ASSIGNED TASK:
After finding the line with "### 4. PDF 파일 검증 (validate_pdf)" in the data below, set down exactly each line through the one with "페이지수, 메타데이터 |", inclusive, and stop there.

Records from a data source:

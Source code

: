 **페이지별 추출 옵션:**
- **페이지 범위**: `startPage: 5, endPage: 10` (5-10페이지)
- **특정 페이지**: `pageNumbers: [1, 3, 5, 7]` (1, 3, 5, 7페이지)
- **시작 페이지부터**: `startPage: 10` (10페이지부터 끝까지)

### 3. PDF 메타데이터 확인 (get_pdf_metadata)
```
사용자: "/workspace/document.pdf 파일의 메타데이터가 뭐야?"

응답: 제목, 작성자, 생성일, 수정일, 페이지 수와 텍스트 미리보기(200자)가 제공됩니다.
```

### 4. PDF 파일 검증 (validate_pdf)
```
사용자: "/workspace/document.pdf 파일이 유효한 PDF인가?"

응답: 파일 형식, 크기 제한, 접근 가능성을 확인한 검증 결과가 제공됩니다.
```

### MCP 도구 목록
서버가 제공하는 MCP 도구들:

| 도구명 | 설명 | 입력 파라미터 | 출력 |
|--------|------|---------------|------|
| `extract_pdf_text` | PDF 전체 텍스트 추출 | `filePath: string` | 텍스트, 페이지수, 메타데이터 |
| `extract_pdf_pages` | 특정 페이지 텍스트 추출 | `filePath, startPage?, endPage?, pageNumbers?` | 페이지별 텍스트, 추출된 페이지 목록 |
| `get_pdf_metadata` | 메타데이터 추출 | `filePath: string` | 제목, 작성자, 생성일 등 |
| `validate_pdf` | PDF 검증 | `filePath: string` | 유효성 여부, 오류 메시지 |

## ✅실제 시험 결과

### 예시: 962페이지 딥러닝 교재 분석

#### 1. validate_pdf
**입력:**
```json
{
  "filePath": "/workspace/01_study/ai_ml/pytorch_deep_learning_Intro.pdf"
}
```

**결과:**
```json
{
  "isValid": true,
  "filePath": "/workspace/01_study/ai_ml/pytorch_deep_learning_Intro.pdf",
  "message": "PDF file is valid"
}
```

SOLUTION:
### 4. PDF 파일 검증 (validate_pdf)
```
사용자: "/workspace/document.pdf 파일이 유효한 PDF인가?"

응답: 파일 형식, 크기 제한, 접근 가능성을 확인한 검증 결과가 제공됩니다.
```

### MCP 도구 목록
서버가 제공하는 MCP 도구들:

| 도구명 | 설명 | 입력 파라미터 | 출력 |
|--------|------|---------------|------|
| `extract_pdf_text` | PDF 전체 텍스트 추출 | `filePath: string` | 텍스트, 페이지수, 메타데이터 |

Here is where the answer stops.